The IEC 61131-3 Functional Programming specification uses a Function Block (FB) for providing a Count Down (CTD) instruction. The CTD FB allows a decrement feature used in a variety of counting event industrial applications like conveyor parts tracking and cascading counter-based flashers. Learn to prototype a basic CTD counter on an Arduino compatible board with an OpenPLC CTD FB.


Count Down (CTD) Function Block (FB)

A CTD FB allows decremented events to be tracked and used as a control mechanism for industrial machine applications. Imagine a conveyor system moving boxes to the packaging stage while tracking the completion of units on a planned total amount. With the total amount entered in a PLC counter tag, the controller will decrement the value based on the completed boxes upon receiving a signal from a proximity sensor. The conveyor will stop running when the cardboard boxes have been assembled and counted. A typical IEC 61131-3 CTD FB is shown in Figure 1.

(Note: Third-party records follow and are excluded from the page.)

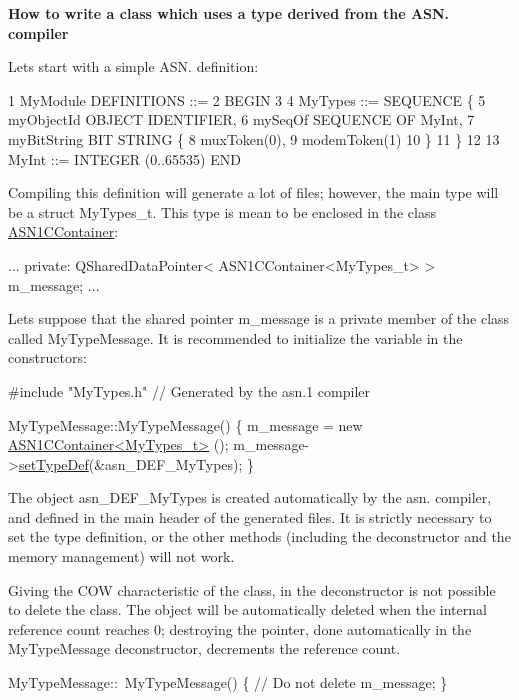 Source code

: {\bfseries  How to write a class which uses a type derived from the A\+S\+N. compiler }

Let\textquotesingle{}s start with a simple A\+S\+N. definition\+:


\begin{DoxyCode}
1 MyModule DEFINITIONS ::=
2 BEGIN
3 
4 MyTypes ::= SEQUENCE \{
5   myObjectId OBJECT IDENTIFIER,
6   mySeqOf SEQUENCE OF MyInt,
7   myBitString BIT STRING \{
8                     muxToken(0),
9                     modemToken(1)
10               \}
11 \}
12 
13 MyInt ::= INTEGER (0..65535) END
\end{DoxyCode}


Compiling this definition will generate a lot of files; however, the main type will be a struct My\+Types\+\_\+t. This type is mean to be enclosed in the class \hyperlink{classASN1CContainer}{A\+S\+N1\+C\+Container}\+: 
\begin{DoxyCode}
...
private:
    QSharedDataPointer< ASN1CContainer<MyTypes\_t> > m\_message;
...
\end{DoxyCode}


Let\textquotesingle{}s suppose that the shared pointer m\+\_\+message is a private member of the class called My\+Type\+Message. It is recommended to initialize the variable in the constructors\+: 
\begin{DoxyCode}
\textcolor{preprocessor}{#include "MyTypes.h"} \textcolor{comment}{// Generated by the asn.1 compiler}

MyTypeMessage::MyTypeMessage()
\{
    m\_message = \textcolor{keyword}{new} \hyperlink{classASN1CContainer}{ASN1CContainer<MyTypes\_t>} ();
    m\_message->\hyperlink{classASN1CContainer_a61559655caab168362a30c0538950ba3}{setTypeDef}(&asn\_DEF\_MyTypes);
\}
\end{DoxyCode}
 The object asn\+\_\+\+D\+E\+F\+\_\+\+My\+Types is created automatically by the asn. compiler, and defined in the main header of the generated files. It is strictly necessary to set the type definition, or the other methods (including the deconstructor and the memory management) will not work.

Giving the C\+OW characteristic of the class, in the deconstructor is not possible to delete the class. The object will be automatically deleted when the internal reference count reaches 0; destroying the pointer, done automatically in the My\+Type\+Message deconstructor, decrements the reference count. 
\begin{DoxyCode}
MyTypeMessage::~MyTypeMessage()
\{
    \textcolor{comment}{// Do not delete m\_message;}
\}
\end{DoxyCode}


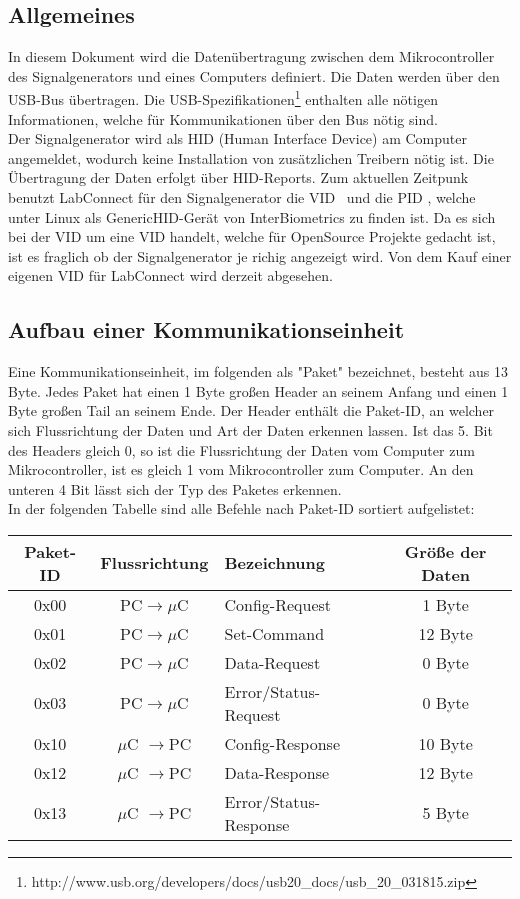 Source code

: \subsection{Allgemeines}
In diesem Dokument wird die Datenübertragung zwischen dem Mikrocontroller des Signalgenerators und eines Computers definiert. Die Daten werden über den USB-Bus übertragen. Die USB-Spezifikationen\footnote{http://www.usb.org/developers/docs/usb20\_docs/usb\_20\_031815.zip} enthalten alle nötigen Informationen, welche für Kommunikationen über den Bus nötig sind.\\
Der Signalgenerator wird als HID (Human Interface Device) am Computer angemeldet, wodurch keine Installation von zusätzlichen Treibern nötig ist. Die Übertragung der Daten erfolgt über HID-Reports. Zum aktuellen Zeitpunk benutzt LabConnect für den Signalgenerator die VID \VID\ und die PID \PID, welche unter Linux als GenericHID-Gerät von InterBiometrics zu finden ist. Da es sich bei der VID um eine VID handelt, welche für OpenSource Projekte gedacht ist, ist es fraglich ob der Signalgenerator je richig angezeigt wird. Von dem Kauf einer eigenen VID für LabConnect wird derzeit abgesehen.

\subsection{Aufbau einer Kommunikationseinheit}
Eine Kommunikationseinheit, im folgenden als "Paket" bezeichnet, besteht aus 13 Byte. Jedes Paket hat einen 1 Byte großen Header an seinem Anfang und einen 1 Byte großen Tail an seinem Ende. Der Header enthält die Paket-ID, an welcher sich Flussrichtung der Daten und Art der Daten erkennen lassen. Ist das 5. Bit des Headers gleich 0, so ist die Flussrichtung der Daten vom Computer zum Mikrocontroller, ist es gleich 1 vom Mikrocontroller zum Computer. An den unteren 4 Bit lässt sich der Typ des Paketes erkennen.\\
In der folgenden Tabelle sind alle Befehle nach Paket-ID sortiert aufgelistet:\\

\begin{tabular}{c||c|l|c}
Paket-ID & Flussrichtung & Bezeichnung & Größe der Daten \\ 
\hline 
\hline
0x00 & PC$\rightarrow \mu$C & Config-Request & 1 Byte \\ 
\hline 
0x01 & PC$\rightarrow \mu$C & Set-Command & 12 Byte \\ 
\hline 
0x02 & PC$\rightarrow \mu$C & Data-Request & 0 Byte \\ 
\hline 
0x03 & PC$\rightarrow \mu$C & Error/Status-Request & 0 Byte \\ 
\hline 
0x10 & $\mu$C $\rightarrow$PC & Config-Response & 10 Byte \\  
\hline 
0x12 & $\mu$C $\rightarrow$PC & Data-Response & 12 Byte \\ 
\hline
0x13 & $\mu$C $\rightarrow$PC & Error/Status-Response & 5 Byte \\ 
\end{tabular}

PLC counter / PLC counters / ladder logic counter / ladder logic counters / Count Down Functional Block / CTD FB / Count Down FB / CTD Functional Block

Figure 1. A Count Down Function Block.


The typical CTD FB pins are labeled and defined as follows.

  • CD (Count Down input) - an external event decrements the counter.

  • LD (Load) - (sometimes called Reset) A control signal to load the Preset value to the FB.

  • PV (Preset Value) - The CTD FB’s counting value. Typically the preset values are positive, non-zero quantities.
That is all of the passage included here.